By Adam Levine
There are signs of a thaw in a Pakistani freeze on cooperating with the United States and NATO after 24 Pakistani soldiers were killed at a border post last month, the most senior American commander in Afghanistan said Tuesday.
Pakistan intends to send its liaison officers back to coordination centers it had staffed along with the Afghans and NATO forces, Gen. John Allen told reporters in Kabul. Allen said he spoke to his counterpart in Pakistan, Gen. Ashfaq Parvez Kayani on Monday.
"I do have a sense of progress," Allen said. He would not go into details of the conversation, but did say, "The outcome was that we stayed at our mutual commitment to address any shortfalls that might have caused this event, but also to ensure that we work closely together, because the border is always going to be there."

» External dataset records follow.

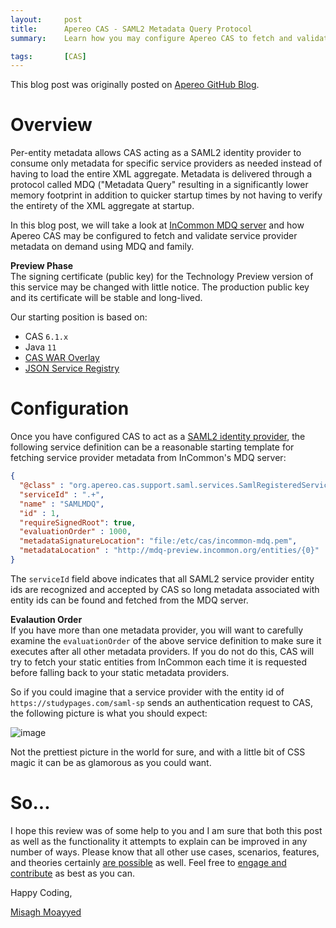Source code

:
 ```yaml
---
layout:     post
title:      Apereo CAS - SAML2 Metadata Query Protocol
summary:    Learn how you may configure Apereo CAS to fetch and validate SAML2 metadata for service providers from InCommon's MDQ server using the metadata query protocol.

tags:       [CAS]
---
```


<div class="alert alert-success"><i class="far fa-lightbulb"></i> This blog post was originally posted on <a href="https://github.com/apereo/apereo.github.io">Apereo GitHub Blog</a>.</div>

# Overview

Per-entity metadata allows CAS acting as a SAML2 identity provider to consume only metadata for specific service providers as needed instead of having to load the entire XML aggregate. Metadata is delivered through a protocol called MDQ ("Metadata Query" resulting in a significantly lower memory footprint in addition to quicker startup times by not having to verify the entirety of the XML aggregate at startup.

<script async src="https://pagead2.googlesyndication.com/pagead/js/adsbygoogle.js"></script>
<ins class="adsbygoogle"
     style="display:block; text-align:center;"
     data-ad-layout="in-article"
     data-ad-format="fluid"
     data-ad-client="ca-pub-8081398210264173"
     data-ad-slot="3789603713"></ins>
<script>
     (adsbygoogle = window.adsbygoogle || []).push({});
</script>

In this blog post, we will take a look at [InCommon MDQ server](https://spaces.at.internet2.edu/display/MDQ/The+Guide) and how Apereo CAS may be configured to fetch and validate service provider metadata on demand using MDQ and family.

<div class="alert alert-warning">
<strong>Preview Phase</strong><br/>The signing certificate (public key) for the Technology Preview version of this service may be changed with little notice. The production public key and its certificate will be stable and long-lived.
</div>

Our starting position is based on:

- CAS `6.1.x`
- Java `11`
- [CAS WAR Overlay](https://github.com/apereo/cas-overlay-template)
- [JSON Service Registry](https://apereo.github.io/cas/development/services/JSON-Service-Management.html)

# Configuration

Once you have configured CAS to act as a [SAML2 identity provider](https://apereo.github.io/cas/development/installation/Configuring-SAML2-Authentication.html), the following service definition can be a reasonable starting template for fetching service provider metadata from InCommon's MDQ server:

```json
{
  "@class" : "org.apereo.cas.support.saml.services.SamlRegisteredService",
  "serviceId" : ".+",
  "name" : "SAMLMDQ",
  "id" : 1,
  "requireSignedRoot": true,
  "evaluationOrder" : 1000,
  "metadataSignatureLocation": "file:/etc/cas/incommon-mdq.pem",
  "metadataLocation" : "http://mdq-preview.incommon.org/entities/{0}"
}
```

The `serviceId` field above indicates that all SAML2 service provider entity ids are recognized and accepted by CAS so long metadata associated with entity ids can be found and fetched from the MDQ server.

<div class="alert alert-info">
<strong>Evalaution Order</strong><br/>If you have more than one metadata provider, you will want to carefully examine the <code>evaluationOrder</code> of the above service definition to make sure it executes after all other metadata providers. If you do not do this, CAS will try to fetch your static entities from InCommon each time it is requested before falling back to your static metadata providers.
</div>

<script async src="https://pagead2.googlesyndication.com/pagead/js/adsbygoogle.js"></script>
<ins class="adsbygoogle"
     style="display:block; text-align:center;"
     data-ad-layout="in-article"
     data-ad-format="fluid"
     data-ad-client="ca-pub-8081398210264173"
     data-ad-slot="3789603713"></ins>
<script>
     (adsbygoogle = window.adsbygoogle || []).push({});
</script>

So if you could imagine that a service provider with the entity id of `https://studypages.com/saml-sp` sends an authentication request to CAS, the following picture is what you should expect:

![image](https://user-images.githubusercontent.com/1205228/56044562-47ecfd00-5cf4-11e9-9bc2-dd0794135d8d.png)

Not the prettiest picture in the world for sure, and with a little bit of CSS magic it can be as glamorous as you could want.

# So...

I hope this review was of some help to you and I am sure that both this post as well as the functionality it attempts to explain can be improved in any number of ways. Please know that all other use cases, scenarios, features, and theories certainly [are possible](https://apereo.github.io/2017/02/18/onthe-theoryof-possibility/) as well. Feel free to [engage and contribute](https://apereo.github.io/cas/developer/Contributor-Guidelines.html) as best as you can.

Happy Coding,

[Misagh Moayyed](https://fawnoos.com)
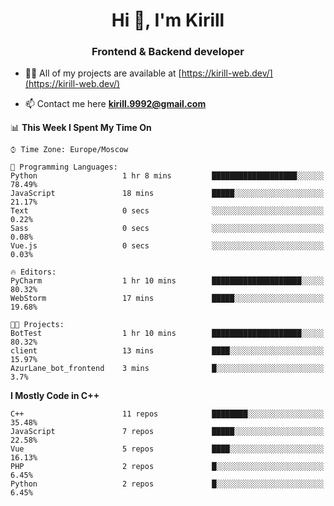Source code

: <h1 align="center">Hi 👋, I'm Kirill</h1>
<h3 align="center">Frontend & Backend developer</h3>

- 👨‍💻 All of my projects are available at [https://kirill-web.dev/](https://kirill-web.dev/)

- 📫 Contact me here **kirill.9992@gmail.com**











<!--START_SECTION:waka-->
📊 **This Week I Spent My Time On** 

```text
⌚︎ Time Zone: Europe/Moscow

💬 Programming Languages: 
Python                   1 hr 8 mins         ███████████████████░░░░░░   78.49% 
JavaScript               18 mins             █████░░░░░░░░░░░░░░░░░░░░   21.17% 
Text                     0 secs              ░░░░░░░░░░░░░░░░░░░░░░░░░   0.22% 
Sass                     0 secs              ░░░░░░░░░░░░░░░░░░░░░░░░░   0.08% 
Vue.js                   0 secs              ░░░░░░░░░░░░░░░░░░░░░░░░░   0.03%

🔥 Editors: 
PyCharm                  1 hr 10 mins        ████████████████████░░░░░   80.32% 
WebStorm                 17 mins             █████░░░░░░░░░░░░░░░░░░░░   19.68%

🐱‍💻 Projects: 
BotTest                  1 hr 10 mins        ████████████████████░░░░░   80.32% 
client                   13 mins             ████░░░░░░░░░░░░░░░░░░░░░   15.97% 
AzurLane_bot_frontend    3 mins              █░░░░░░░░░░░░░░░░░░░░░░░░   3.7%

```

**I Mostly Code in C++** 

```text
C++                      11 repos            ████████░░░░░░░░░░░░░░░░░   35.48% 
JavaScript               7 repos             █████░░░░░░░░░░░░░░░░░░░░   22.58% 
Vue                      5 repos             ████░░░░░░░░░░░░░░░░░░░░░   16.13% 
PHP                      2 repos             █░░░░░░░░░░░░░░░░░░░░░░░░   6.45% 
Python                   2 repos             █░░░░░░░░░░░░░░░░░░░░░░░░   6.45%

```



<!--END_SECTION:waka-->
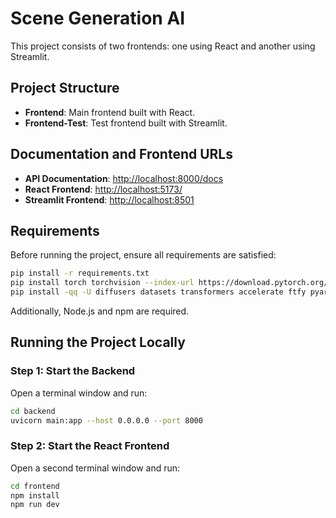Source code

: # Scene Generation AI

This project consists of two frontends: one using React and another using Streamlit.

## Project Structure
- **Frontend**: Main frontend built with React.
- **Frontend-Test**: Test frontend built with Streamlit.

## Documentation and Frontend URLs
- **API Documentation**: [http://localhost:8000/docs](http://localhost:8000/docs)
- **React Frontend**: [http://localhost:5173/](http://localhost:5173/)
- **Streamlit Frontend**: [http://localhost:8501](http://localhost:8501)

## Requirements
Before running the project, ensure all requirements are satisfied:

```sh
pip install -r requirements.txt
pip install torch torchvision --index-url https://download.pytorch.org/whl/cu121 --no-cache-dir
pip install -qq -U diffusers datasets transformers accelerate ftfy pyarrow==9.0.0 --no-cache-dir
```
Additionally, Node.js and npm are required.

## Running the Project Locally

### Step 1: Start the Backend
Open a terminal window and run:
```sh
cd backend
uvicorn main:app --host 0.0.0.0 --port 8000
```

### Step 2: Start the React Frontend
Open a second terminal window and run:
```sh
cd frontend
npm install
npm run dev
```
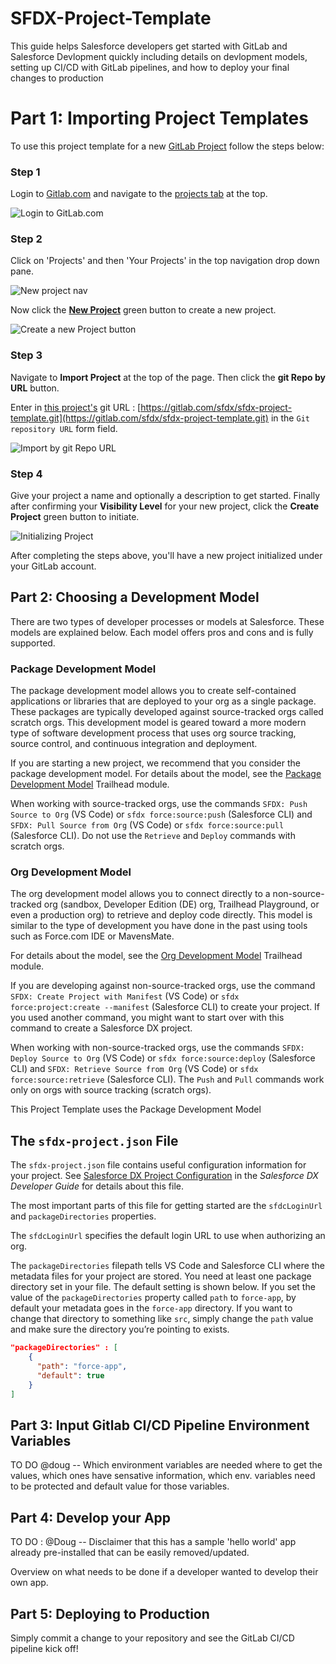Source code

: # SFDX-Project-Template

This guide helps Salesforce developers get started with GitLab and Salesforce Devlopment quickly including details on devlopment models, setting up CI/CD with GitLab pipelines, and how to deploy your final changes to production

# Part 1: Importing Project Templates

To use this project template for a new [GitLab Project](https://docs.gitlab.com/ee/user/project/) follow the steps below: 

### Step 1

Login to [Gitlab.com](https://gitlab.com/users/sign_in) and navigate to the [projects tab](https://gitlab.com/dashboard/projects) at the top. 

![Login to GitLab.com](./imgs/login.png)

### Step 2

Click on 'Projects' and then 'Your Projects' in the top navigation drop down pane. 

![New project nav](./imgs/project-nav.png) 

Now click the [**New Project**](https://gitlab.com/projects/new) green button to create a new project. 

![Create a new Project button](./imgs/new-project-button.png)

### Step 3 

Navigate to **Import Project** at the top of the page. Then click the **git Repo by URL** button. 

Enter in [this project's](https://gitlab.com/sfdx/sfdx-project-template/tree/master) git URL : [https://gitlab.com/sfdx/sfdx-project-template.git](https://gitlab.com/sfdx/sfdx-project-template.git) in the `Git repository URL` form field. 

![Import by git Repo URL](./imgs/new-project.png)

### Step 4

Give your project a name and optionally a description to get started. Finally after confirming your **Visibility Level** for your new project, click the **Create Project** green button to initiate. 

![Initializing Project](./imgs/new-project-2.png)

After completing the steps above, you'll have a new project initialized under your GitLab account.

## Part 2: Choosing a Development Model

There are two types of developer processes or models at Salesforce. These models are explained below. Each model offers pros and cons and is fully supported.

### Package Development Model

The package development model allows you to create self-contained applications or libraries that are deployed to your org as a single package. These packages are typically developed against source-tracked orgs called scratch orgs. This development model is geared toward a more modern type of software development process that uses org source tracking, source control, and continuous integration and deployment.

If you are starting a new project, we recommend that you consider the package development model. For details about the model, see the [Package Development Model](https://trailhead.salesforce.com/en/content/learn/modules/sfdx_dev_model) Trailhead module.

When working with source-tracked orgs, use the commands `SFDX: Push Source to Org` (VS Code) or `sfdx force:source:push` (Salesforce CLI) and `SFDX: Pull Source from Org` (VS Code) or `sfdx force:source:pull` (Salesforce CLI). Do not use the `Retrieve` and `Deploy` commands with scratch orgs.

### Org Development Model

The org development model allows you to connect directly to a non-source-tracked org (sandbox, Developer Edition (DE) org, Trailhead Playground, or even a production org) to retrieve and deploy code directly. This model is similar to the type of development you have done in the past using tools such as Force.com IDE or MavensMate.

For details about the model, see the [Org Development Model](https://trailhead.salesforce.com/content/learn/modules/org-development-model) Trailhead module.

If you are developing against non-source-tracked orgs, use the command `SFDX: Create Project with Manifest` (VS Code) or `sfdx force:project:create --manifest` (Salesforce CLI) to create your project. If you used another command, you might want to start over with this command to create a Salesforce DX project.

When working with non-source-tracked orgs, use the commands `SFDX: Deploy Source to Org` (VS Code) or `sfdx force:source:deploy` (Salesforce CLI) and `SFDX: Retrieve Source from Org` (VS Code) or `sfdx force:source:retrieve` (Salesforce CLI). The `Push` and `Pull` commands work only on orgs with source tracking (scratch orgs).

This Project Template uses the Package Development Model

## The `sfdx-project.json` File

The `sfdx-project.json` file contains useful configuration information for your project. See [Salesforce DX Project Configuration](https://developer.salesforce.com/docs/atlas.en-us.sfdx_dev.meta/sfdx_dev/sfdx_dev_ws_config.htm) in the _Salesforce DX Developer Guide_ for details about this file.

The most important parts of this file for getting started are the `sfdcLoginUrl` and `packageDirectories` properties.

The `sfdcLoginUrl` specifies the default login URL to use when authorizing an org.

The `packageDirectories` filepath tells VS Code and Salesforce CLI where the metadata files for your project are stored. You need at least one package directory set in your file. The default setting is shown below. If you set the value of the `packageDirectories` property called `path` to `force-app`, by default your metadata goes in the `force-app` directory. If you want to change that directory to something like `src`, simply change the `path` value and make sure the directory you’re pointing to exists.

```json
"packageDirectories" : [
    {
      "path": "force-app",
      "default": true
    }
]
```

## Part 3: Input Gitlab CI/CD Pipeline Environment Variables

TO DO @doug -- Which environment variables are needed where to get the values, which ones have sensative information, which env. variables need to be protected and default value for those variables. 

## Part 4: Develop your App

TO DO : @Doug -- Disclaimer that this has a sample 'hello world' app already pre-installed that can be easily removed/updated. 

Overview on what needs to be done if a developer wanted to develop their own app. 

## Part 5: Deploying to Production

Simply commit a change to your repository and see the GitLab CI/CD pipeline kick off!
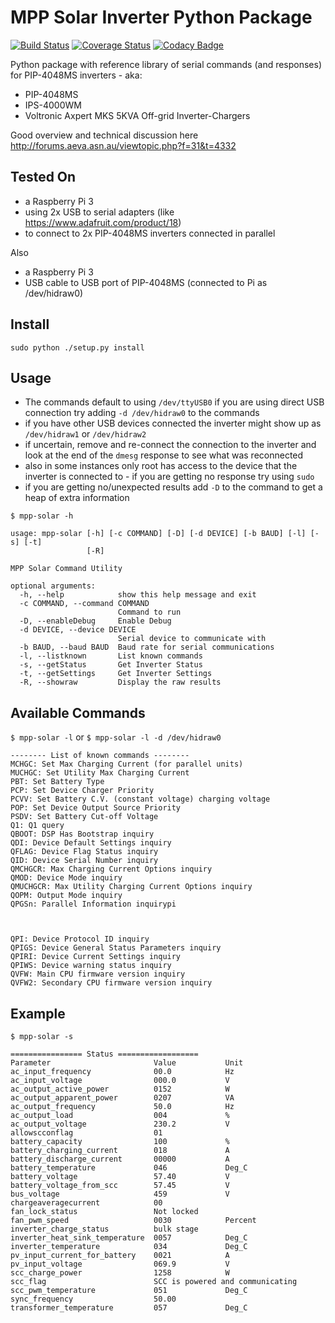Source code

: # MPP Solar Inverter Python Package

[![Build Status](https://travis-ci.org/jblance/mpp-solar.svg?branch=master)](https://travis-ci.org/jblance/mpp-solar)
[![Coverage Status](https://coveralls.io/repos/github/jblance/mpp-solar/badge.svg?branch=master)](https://coveralls.io/github/jblance/mpp-solar?branch=master)
[![Codacy Badge](https://api.codacy.com/project/badge/Grade/08c51e13554d4f77836c6cc7b010df2c)](https://www.codacy.com/app/jblance/mpp-solar?utm_source=github.com&amp;utm_medium=referral&amp;utm_content=jblance/mpp-solar&amp;utm_campaign=Badge_Grade)

Python package with reference library of serial commands (and responses)
for PIP-4048MS inverters - aka:
- PIP-4048MS
- IPS-4000WM
- Voltronic Axpert MKS 5KVA Off-grid Inverter-Chargers

Good overview and technical discussion here
http://forums.aeva.asn.au/viewtopic.php?f=31&t=4332

## Tested On
- a Raspberry Pi 3
- using 2x USB to serial adapters (like https://www.adafruit.com/product/18)
- to connect to 2x PIP-4048MS inverters connected in parallel

Also
- a Raspberry Pi 3
- USB cable to USB port of PIP-4048MS (connected to Pi as /dev/hidraw0)

## Install
`sudo python ./setup.py install`

## Usage
- The commands default to using `/dev/ttyUSB0` if you are using direct USB connection try adding `-d /dev/hidraw0` to the commands
- if you have other USB devices connected the inverter might show up as `/dev/hidraw1` or `/dev/hidraw2`
- if uncertain, remove and re-connect the connection to the inverter and look at the end of the `dmesg` response to see what was reconnected
- also in some instances only root has access to the device that the inverter is connected to - if you are getting no response try using `sudo`
- if you are getting no/unexpected results add `-D` to the command to get a heap of extra information

`$ mpp-solar -h`
```
usage: mpp-solar [-h] [-c COMMAND] [-D] [-d DEVICE] [-b BAUD] [-l] [-s] [-t]
                 [-R]

MPP Solar Command Utility

optional arguments:
  -h, --help            show this help message and exit
  -c COMMAND, --command COMMAND
                        Command to run
  -D, --enableDebug     Enable Debug
  -d DEVICE, --device DEVICE
                        Serial device to communicate with
  -b BAUD, --baud BAUD  Baud rate for serial communications
  -l, --listknown       List known commands
  -s, --getStatus       Get Inverter Status
  -t, --getSettings     Get Inverter Settings
  -R, --showraw         Display the raw results

```

## Available Commands
`$ mpp-solar -l` or `$ mpp-solar -l -d /dev/hidraw0`
```
-------- List of known commands --------
MCHGC: Set Max Charging Current (for parallel units)
MUCHGC: Set Utility Max Charging Current
PBT: Set Battery Type
PCP: Set Device Charger Priority
PCVV: Set Battery C.V. (constant voltage) charging voltage
POP: Set Device Output Source Priority
PSDV: Set Battery Cut-off Voltage
Q1: Q1 query
QBOOT: DSP Has Bootstrap inquiry
QDI: Device Default Settings inquiry
QFLAG: Device Flag Status inquiry
QID: Device Serial Number inquiry
QMCHGCR: Max Charging Current Options inquiry
QMOD: Device Mode inquiry
QMUCHGCR: Max Utility Charging Current Options inquiry
QOPM: Output Mode inquiry
QPGSn: Parallel Information inquirypi



QPI: Device Protocol ID inquiry
QPIGS: Device General Status Parameters inquiry
QPIRI: Device Current Settings inquiry
QPIWS: Device warning status inquiry
QVFW: Main CPU firmware version inquiry
QVFW2: Secondary CPU firmware version inquiry
```

## Example
`$ mpp-solar -s`
```
================ Status ==================
Parameter                       Value           Unit
ac_input_frequency              00.0            Hz
ac_input_voltage                000.0           V
ac_output_active_power          0152            W
ac_output_apparent_power        0207            VA
ac_output_frequency             50.0            Hz
ac_output_load                  004             %
ac_output_voltage               230.2           V
allowscconflag                  01
battery_capacity                100             %
battery_charging_current        018             A
battery_discharge_current       00000           A
battery_temperature             046             Deg_C
battery_voltage                 57.40           V
battery_voltage_from_scc        57.45           V
bus_voltage                     459             V
chargeaveragecurrent            00
fan_lock_status                 Not locked
fan_pwm_speed                   0030            Percent
inverter_charge_status          bulk stage
inverter_heat_sink_temperature  0057            Deg_C
inverter_temperature            034             Deg_C
pv_input_current_for_battery    0021            A
pv_input_voltage                069.9           V
scc_charge_power                1258            W
scc_flag                        SCC is powered and communicating
scc_pwm_temperature             051             Deg_C
sync_frequency                  50.00
transformer_temperature         057             Deg_C
```
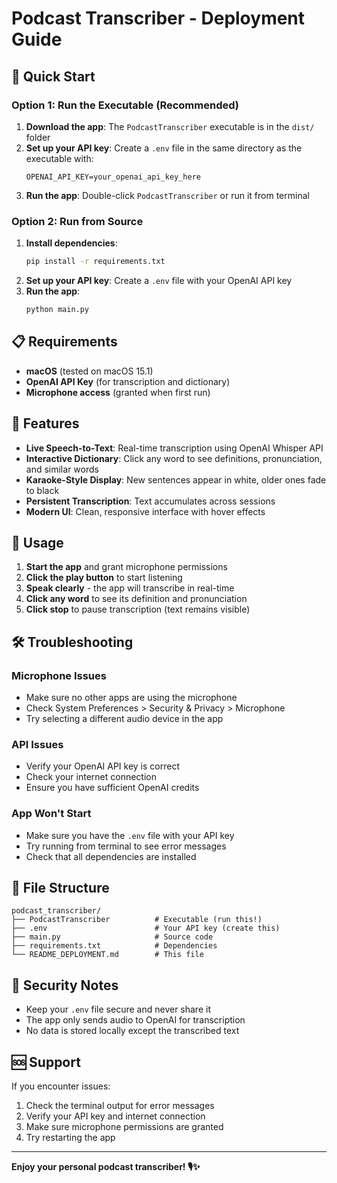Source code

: # Podcast Transcriber - Deployment Guide

## 🚀 Quick Start

### Option 1: Run the Executable (Recommended)
1. **Download the app**: The `PodcastTranscriber` executable is in the `dist/` folder
2. **Set up your API key**: Create a `.env` file in the same directory as the executable with:
   ```
   OPENAI_API_KEY=your_openai_api_key_here
   ```
3. **Run the app**: Double-click `PodcastTranscriber` or run it from terminal

### Option 2: Run from Source
1. **Install dependencies**:
   ```bash
   pip install -r requirements.txt
   ```
2. **Set up your API key**: Create a `.env` file with your OpenAI API key
3. **Run the app**:
   ```bash
   python main.py
   ```

## 📋 Requirements

- **macOS** (tested on macOS 15.1)
- **OpenAI API Key** (for transcription and dictionary)
- **Microphone access** (granted when first run)

## 🔧 Features

- **Live Speech-to-Text**: Real-time transcription using OpenAI Whisper API
- **Interactive Dictionary**: Click any word to see definitions, pronunciation, and similar words
- **Karaoke-Style Display**: New sentences appear in white, older ones fade to black
- **Persistent Transcription**: Text accumulates across sessions
- **Modern UI**: Clean, responsive interface with hover effects

## 🎯 Usage

1. **Start the app** and grant microphone permissions
2. **Click the play button** to start listening
3. **Speak clearly** - the app will transcribe in real-time
4. **Click any word** to see its definition and pronunciation
5. **Click stop** to pause transcription (text remains visible)

## 🛠️ Troubleshooting

### Microphone Issues
- Make sure no other apps are using the microphone
- Check System Preferences > Security & Privacy > Microphone
- Try selecting a different audio device in the app

### API Issues
- Verify your OpenAI API key is correct
- Check your internet connection
- Ensure you have sufficient OpenAI credits

### App Won't Start
- Make sure you have the `.env` file with your API key
- Try running from terminal to see error messages
- Check that all dependencies are installed

## 📁 File Structure

```
podcast_transcriber/
├── PodcastTranscriber          # Executable (run this!)
├── .env                        # Your API key (create this)
├── main.py                     # Source code
├── requirements.txt            # Dependencies
└── README_DEPLOYMENT.md        # This file
```

## 🔐 Security Notes

- Keep your `.env` file secure and never share it
- The app only sends audio to OpenAI for transcription
- No data is stored locally except the transcribed text

## 🆘 Support

If you encounter issues:
1. Check the terminal output for error messages
2. Verify your API key and internet connection
3. Make sure microphone permissions are granted
4. Try restarting the app

---

**Enjoy your personal podcast transcriber! 🎙️✨**
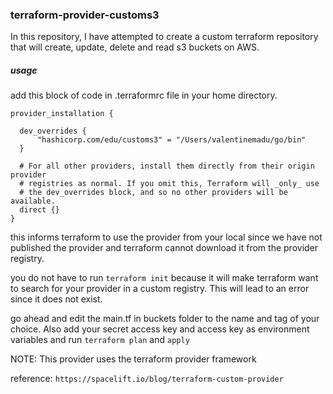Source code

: ### terraform-provider-customs3
In this repository, I have attempted to create a custom terraform repository that will create, update, delete and read s3 buckets on AWS.

##### usage
add this block of code in .terraformrc file in your home directory.
```
provider_installation {

  dev_overrides {
      "hashicorp.com/edu/customs3" = "/Users/valentinemadu/go/bin"
  }

  # For all other providers, install them directly from their origin provider
  # registries as normal. If you omit this, Terraform will _only_ use
  # the dev_overrides block, and so no other providers will be available.
  direct {}
}
```

this informs terraform to use the provider from your local since we have not published the provider and terraform cannot download it from the provider registry.

you do not have to run ```terraform init``` because it will make terraform want to search for your provider in a custom registry. This will lead to an error since it does not exist.

go ahead and edit the main.tf in buckets folder to the name and tag of your choice.
Also add your secret access key and access key as environment variables and run
```terraform plan``` and ```apply```

NOTE: This provider uses the terraform provider framework

reference: ```https://spacelift.io/blog/terraform-custom-provider```
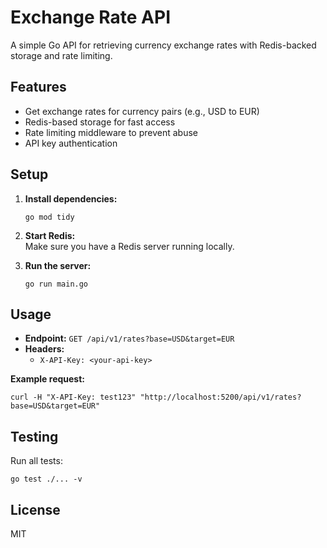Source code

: # Exchange Rate API

A simple Go API for retrieving currency exchange rates with Redis-backed storage and rate limiting.

## Features

- Get exchange rates for currency pairs (e.g., USD to EUR)
- Redis-based storage for fast access
- Rate limiting middleware to prevent abuse
- API key authentication

## Setup

1. **Install dependencies:**
   ```
   go mod tidy
   ```

2. **Start Redis:**  
   Make sure you have a Redis server running locally.

3. **Run the server:**
   ```
   go run main.go
   ```

## Usage

- **Endpoint:** `GET /api/v1/rates?base=USD&target=EUR`
- **Headers:**  
  - `X-API-Key: <your-api-key>`

**Example request:**
```
curl -H "X-API-Key: test123" "http://localhost:5200/api/v1/rates?base=USD&target=EUR"
```

## Testing

Run all tests:
```
go test ./... -v
```

## License

MIT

In the aftermath of the border attack, Pakistan recalled staff from coordination centers on the border and in Kabul and closed down key shipping routes for NATO supplies in Afghanistan.
Allen said the relationship has "chilled to some extent," but he has instructed his officers to act as if that has not happened.
"Should there be a need for cross-border coordination, and often that comes from insurgent attacks against our forces from within Pakistan, we will pick up the phone and call," he said.
"The intent is to restore as much normalcy as we can to the border coordination as early as we can," Allen said. He added that the Pakistanis have that same desire. "We are careful in obviously what we say and what we do to ensure neither our words nor our actions might be misinterpreted."
Allen said U.S. forces will begin to be deployed next year within Afghan units as advisers and trainers, reducing the direct combat role of foreign troops in the country.
Afghanistan's growing security force has surpassed 305,000 and is headed toward 352,000 next year. At the same time, the United States is withdrawing forces through 2012, aiming to bring the number of American troops down to 68,000 by next year from over 100,000 after a 33,000 troop surge last year. There will also be 38,000 troops from other NATO countries.
Having Afghan forces take the lead with American advisers is the goal as the United States hopes to increase the indigenous force, but it is a challenging shift as Afghan forces have not proven to be uniformly cohesive or reliable as the numbers increase.
"That will in many respect be a preview of how we'll see our forces postured in the years to come," Allen said. "The crossover point where we become largely an advisory, assisting, an education force, versus a force that is engaged at any given moment in counterinsurgency, that crossover point remains to be determined."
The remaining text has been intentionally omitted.